● What you will do
Your answer should be the lines of the listing that contain the word "minska".

··········

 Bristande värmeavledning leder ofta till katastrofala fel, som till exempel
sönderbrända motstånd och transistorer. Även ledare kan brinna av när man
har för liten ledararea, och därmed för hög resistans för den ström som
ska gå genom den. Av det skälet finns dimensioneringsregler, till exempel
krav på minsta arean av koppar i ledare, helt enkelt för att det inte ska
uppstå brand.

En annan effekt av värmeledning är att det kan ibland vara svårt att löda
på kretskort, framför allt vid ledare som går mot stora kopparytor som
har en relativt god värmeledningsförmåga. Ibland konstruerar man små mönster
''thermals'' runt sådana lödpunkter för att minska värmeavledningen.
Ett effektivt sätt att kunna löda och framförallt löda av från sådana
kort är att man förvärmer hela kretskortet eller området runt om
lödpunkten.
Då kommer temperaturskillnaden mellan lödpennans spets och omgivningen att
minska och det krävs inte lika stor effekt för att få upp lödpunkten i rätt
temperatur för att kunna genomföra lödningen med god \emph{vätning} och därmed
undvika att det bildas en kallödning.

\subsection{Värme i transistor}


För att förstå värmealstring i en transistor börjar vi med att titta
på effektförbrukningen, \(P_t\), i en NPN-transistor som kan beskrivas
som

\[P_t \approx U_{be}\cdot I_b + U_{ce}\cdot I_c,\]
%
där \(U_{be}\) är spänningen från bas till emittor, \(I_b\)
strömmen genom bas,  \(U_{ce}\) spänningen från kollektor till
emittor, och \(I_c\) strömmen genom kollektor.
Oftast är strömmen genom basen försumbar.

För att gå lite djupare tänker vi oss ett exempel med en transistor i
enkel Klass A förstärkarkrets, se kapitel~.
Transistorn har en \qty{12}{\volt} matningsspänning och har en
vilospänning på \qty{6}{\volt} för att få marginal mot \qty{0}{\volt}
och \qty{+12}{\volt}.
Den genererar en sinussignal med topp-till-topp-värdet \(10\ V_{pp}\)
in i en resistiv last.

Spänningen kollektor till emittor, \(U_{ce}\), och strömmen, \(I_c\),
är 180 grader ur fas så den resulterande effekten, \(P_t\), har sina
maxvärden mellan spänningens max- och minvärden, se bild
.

··········

● Your solution
''thermals'' runt sådana lödpunkter för att minska värmeavledningen.
minska och det krävs inte lika stor effekt för att få upp lödpunkten i rätt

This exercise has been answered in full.